For the material below, output exactly the span from the line with "HARMANJIT SINGH 👋" to the line with "- 🌱 I’m currently", including both, and nothing besides.

----------

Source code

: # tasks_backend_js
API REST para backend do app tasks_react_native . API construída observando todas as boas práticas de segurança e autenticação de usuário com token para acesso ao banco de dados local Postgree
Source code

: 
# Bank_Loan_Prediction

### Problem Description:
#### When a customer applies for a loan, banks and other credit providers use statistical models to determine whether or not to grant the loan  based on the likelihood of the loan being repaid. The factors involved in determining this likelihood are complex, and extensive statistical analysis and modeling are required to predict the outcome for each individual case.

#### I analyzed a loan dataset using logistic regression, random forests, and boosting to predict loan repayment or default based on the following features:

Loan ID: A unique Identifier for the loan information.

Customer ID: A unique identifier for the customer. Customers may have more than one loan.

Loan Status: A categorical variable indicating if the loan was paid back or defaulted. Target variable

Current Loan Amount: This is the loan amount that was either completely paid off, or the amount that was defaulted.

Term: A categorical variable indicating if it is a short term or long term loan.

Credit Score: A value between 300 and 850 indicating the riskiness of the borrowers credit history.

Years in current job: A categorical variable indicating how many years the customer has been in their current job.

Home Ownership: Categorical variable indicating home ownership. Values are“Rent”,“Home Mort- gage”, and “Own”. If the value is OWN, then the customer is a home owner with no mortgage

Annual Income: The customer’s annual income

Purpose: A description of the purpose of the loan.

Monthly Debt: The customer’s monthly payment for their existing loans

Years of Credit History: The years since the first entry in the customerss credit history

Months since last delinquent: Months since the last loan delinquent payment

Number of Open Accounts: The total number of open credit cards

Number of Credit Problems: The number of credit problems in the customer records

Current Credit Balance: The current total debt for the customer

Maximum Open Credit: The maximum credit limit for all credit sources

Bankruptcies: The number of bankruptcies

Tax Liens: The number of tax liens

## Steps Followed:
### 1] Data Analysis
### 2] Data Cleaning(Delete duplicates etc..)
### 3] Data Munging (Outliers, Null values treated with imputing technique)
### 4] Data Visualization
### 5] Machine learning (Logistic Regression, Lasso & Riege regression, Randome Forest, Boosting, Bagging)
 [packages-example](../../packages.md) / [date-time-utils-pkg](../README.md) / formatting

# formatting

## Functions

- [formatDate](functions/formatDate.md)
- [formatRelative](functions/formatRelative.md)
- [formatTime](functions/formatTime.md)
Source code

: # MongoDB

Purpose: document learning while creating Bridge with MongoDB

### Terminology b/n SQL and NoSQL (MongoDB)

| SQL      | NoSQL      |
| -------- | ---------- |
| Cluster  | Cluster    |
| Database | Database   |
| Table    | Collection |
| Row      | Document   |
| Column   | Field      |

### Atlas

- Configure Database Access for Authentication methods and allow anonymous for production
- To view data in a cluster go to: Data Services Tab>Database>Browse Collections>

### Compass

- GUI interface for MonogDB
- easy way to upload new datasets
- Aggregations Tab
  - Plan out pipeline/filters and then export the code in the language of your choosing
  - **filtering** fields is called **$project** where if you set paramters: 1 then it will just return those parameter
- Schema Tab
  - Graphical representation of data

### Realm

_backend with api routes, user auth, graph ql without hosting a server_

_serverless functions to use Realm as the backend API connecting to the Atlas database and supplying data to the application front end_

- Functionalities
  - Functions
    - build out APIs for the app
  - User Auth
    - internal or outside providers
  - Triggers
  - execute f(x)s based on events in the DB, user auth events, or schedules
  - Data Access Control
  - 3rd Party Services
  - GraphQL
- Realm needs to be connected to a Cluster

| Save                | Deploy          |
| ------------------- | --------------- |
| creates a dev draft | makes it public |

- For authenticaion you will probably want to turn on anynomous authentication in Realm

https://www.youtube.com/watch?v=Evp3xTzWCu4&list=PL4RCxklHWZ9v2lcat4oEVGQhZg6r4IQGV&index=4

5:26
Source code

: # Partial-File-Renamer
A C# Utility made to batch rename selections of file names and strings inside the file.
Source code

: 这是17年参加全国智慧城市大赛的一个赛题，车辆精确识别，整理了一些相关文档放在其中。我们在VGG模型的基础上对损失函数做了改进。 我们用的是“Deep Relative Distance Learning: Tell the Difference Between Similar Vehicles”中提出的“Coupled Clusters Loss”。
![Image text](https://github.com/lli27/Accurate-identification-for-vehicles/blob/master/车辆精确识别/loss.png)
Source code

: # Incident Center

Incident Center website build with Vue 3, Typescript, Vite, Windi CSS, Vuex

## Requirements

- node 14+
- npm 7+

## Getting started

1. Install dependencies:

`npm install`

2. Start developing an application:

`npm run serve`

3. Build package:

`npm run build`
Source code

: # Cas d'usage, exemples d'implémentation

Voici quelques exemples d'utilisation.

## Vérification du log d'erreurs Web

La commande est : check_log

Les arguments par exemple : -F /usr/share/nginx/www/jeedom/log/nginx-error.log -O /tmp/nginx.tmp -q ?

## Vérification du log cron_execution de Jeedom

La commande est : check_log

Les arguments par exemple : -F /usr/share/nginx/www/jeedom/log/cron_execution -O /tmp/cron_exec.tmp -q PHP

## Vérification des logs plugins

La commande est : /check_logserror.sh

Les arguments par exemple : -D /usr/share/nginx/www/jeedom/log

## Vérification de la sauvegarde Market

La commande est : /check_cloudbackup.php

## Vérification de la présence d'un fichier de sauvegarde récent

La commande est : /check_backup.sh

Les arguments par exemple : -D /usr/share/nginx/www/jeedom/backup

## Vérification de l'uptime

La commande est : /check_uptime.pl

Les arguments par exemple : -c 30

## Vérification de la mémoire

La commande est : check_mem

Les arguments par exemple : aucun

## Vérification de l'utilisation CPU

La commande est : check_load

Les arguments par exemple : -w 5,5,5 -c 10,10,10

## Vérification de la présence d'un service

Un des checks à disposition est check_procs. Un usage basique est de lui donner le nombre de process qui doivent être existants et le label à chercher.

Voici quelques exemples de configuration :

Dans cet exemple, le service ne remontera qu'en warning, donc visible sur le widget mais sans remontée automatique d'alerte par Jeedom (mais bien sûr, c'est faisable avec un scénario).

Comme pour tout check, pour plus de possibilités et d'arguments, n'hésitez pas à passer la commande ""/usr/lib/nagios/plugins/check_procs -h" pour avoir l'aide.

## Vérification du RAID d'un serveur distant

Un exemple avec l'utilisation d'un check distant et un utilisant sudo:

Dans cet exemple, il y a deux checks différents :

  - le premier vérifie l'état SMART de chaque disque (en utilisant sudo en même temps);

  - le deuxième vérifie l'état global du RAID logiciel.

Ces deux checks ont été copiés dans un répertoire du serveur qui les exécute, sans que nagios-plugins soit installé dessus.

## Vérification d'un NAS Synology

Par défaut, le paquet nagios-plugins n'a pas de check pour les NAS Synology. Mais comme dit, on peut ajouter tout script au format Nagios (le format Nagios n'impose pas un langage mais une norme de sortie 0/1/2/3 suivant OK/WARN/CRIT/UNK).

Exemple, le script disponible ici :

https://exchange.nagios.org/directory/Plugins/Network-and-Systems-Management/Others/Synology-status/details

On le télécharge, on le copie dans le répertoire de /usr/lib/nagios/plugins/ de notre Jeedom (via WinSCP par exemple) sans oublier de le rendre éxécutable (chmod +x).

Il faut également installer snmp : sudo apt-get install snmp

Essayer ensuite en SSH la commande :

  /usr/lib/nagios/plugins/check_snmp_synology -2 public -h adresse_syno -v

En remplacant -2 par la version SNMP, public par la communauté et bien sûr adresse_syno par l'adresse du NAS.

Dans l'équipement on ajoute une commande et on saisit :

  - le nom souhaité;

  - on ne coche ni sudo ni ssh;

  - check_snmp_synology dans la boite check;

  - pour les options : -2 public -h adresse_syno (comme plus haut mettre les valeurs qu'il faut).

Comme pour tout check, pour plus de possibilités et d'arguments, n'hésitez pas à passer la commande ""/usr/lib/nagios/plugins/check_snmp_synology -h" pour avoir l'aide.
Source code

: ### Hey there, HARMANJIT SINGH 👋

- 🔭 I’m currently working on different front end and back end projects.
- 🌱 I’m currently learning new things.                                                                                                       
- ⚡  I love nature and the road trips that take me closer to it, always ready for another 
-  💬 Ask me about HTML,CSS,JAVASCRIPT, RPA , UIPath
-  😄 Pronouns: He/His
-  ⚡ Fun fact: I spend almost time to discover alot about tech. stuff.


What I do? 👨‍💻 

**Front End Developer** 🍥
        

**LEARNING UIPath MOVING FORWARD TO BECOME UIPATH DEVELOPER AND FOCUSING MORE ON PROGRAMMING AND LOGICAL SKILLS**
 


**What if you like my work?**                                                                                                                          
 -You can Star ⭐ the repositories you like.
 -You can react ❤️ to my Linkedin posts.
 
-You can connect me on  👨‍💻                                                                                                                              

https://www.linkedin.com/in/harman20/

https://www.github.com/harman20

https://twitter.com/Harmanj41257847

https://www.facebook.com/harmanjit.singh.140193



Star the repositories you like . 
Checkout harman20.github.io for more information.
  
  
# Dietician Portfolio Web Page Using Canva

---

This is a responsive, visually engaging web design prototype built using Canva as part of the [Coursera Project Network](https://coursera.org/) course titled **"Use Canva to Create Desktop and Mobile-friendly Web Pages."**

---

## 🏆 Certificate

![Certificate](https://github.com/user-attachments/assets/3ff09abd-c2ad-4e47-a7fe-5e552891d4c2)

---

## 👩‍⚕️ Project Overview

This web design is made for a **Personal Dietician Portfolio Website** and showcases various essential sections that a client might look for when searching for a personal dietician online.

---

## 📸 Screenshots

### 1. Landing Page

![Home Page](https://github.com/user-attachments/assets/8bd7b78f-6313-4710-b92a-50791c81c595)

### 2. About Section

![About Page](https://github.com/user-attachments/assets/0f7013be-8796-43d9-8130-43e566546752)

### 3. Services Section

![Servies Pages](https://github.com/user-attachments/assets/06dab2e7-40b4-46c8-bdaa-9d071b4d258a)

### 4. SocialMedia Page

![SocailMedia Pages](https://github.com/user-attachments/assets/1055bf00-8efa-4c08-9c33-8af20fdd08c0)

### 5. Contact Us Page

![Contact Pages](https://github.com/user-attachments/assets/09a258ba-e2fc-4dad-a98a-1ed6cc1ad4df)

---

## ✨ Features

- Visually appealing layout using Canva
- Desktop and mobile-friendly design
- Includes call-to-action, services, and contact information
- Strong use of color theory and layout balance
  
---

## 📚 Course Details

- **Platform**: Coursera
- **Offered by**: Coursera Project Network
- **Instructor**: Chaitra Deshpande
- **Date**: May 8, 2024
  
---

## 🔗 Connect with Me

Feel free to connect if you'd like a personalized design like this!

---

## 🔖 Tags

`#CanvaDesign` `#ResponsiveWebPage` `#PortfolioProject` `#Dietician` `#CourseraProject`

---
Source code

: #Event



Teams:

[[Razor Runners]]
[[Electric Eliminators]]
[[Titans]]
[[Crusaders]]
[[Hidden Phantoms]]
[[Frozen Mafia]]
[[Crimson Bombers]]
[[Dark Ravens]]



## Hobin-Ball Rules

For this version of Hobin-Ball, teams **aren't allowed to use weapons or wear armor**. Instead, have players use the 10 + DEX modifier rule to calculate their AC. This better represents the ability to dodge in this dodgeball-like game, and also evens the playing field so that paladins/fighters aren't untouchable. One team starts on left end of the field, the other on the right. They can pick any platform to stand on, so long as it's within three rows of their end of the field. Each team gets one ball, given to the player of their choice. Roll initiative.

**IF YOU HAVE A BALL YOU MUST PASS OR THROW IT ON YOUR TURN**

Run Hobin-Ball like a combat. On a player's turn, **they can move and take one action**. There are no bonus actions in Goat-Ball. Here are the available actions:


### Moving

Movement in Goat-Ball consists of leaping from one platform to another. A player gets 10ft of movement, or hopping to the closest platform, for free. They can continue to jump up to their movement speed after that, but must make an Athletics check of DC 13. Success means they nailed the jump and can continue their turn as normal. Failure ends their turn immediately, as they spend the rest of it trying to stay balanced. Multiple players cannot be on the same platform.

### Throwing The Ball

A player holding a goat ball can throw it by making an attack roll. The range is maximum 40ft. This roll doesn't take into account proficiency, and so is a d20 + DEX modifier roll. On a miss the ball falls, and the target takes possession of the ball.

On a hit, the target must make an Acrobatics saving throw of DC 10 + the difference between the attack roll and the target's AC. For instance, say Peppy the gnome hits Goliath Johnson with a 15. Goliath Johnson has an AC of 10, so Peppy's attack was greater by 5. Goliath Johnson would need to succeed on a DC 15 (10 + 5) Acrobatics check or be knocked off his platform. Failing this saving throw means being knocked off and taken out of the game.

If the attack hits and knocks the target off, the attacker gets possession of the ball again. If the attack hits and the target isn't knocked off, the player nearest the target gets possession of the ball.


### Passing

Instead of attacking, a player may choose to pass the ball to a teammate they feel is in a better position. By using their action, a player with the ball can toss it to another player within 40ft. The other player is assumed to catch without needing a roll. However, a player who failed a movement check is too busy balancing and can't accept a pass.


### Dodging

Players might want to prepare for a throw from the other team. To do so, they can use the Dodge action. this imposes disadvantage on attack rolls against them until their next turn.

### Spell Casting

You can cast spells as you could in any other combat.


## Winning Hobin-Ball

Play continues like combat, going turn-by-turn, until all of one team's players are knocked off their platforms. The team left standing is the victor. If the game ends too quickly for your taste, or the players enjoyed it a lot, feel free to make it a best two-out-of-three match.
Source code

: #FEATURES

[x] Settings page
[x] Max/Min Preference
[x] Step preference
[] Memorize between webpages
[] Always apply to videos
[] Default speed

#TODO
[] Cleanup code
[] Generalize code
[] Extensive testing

----------

(Output for this exercise):
: ### Hey there, HARMANJIT SINGH 👋

- 🔭 I’m currently working on different front end and back end projects.
- 🌱 I’m currently learning new things.                                                                                                       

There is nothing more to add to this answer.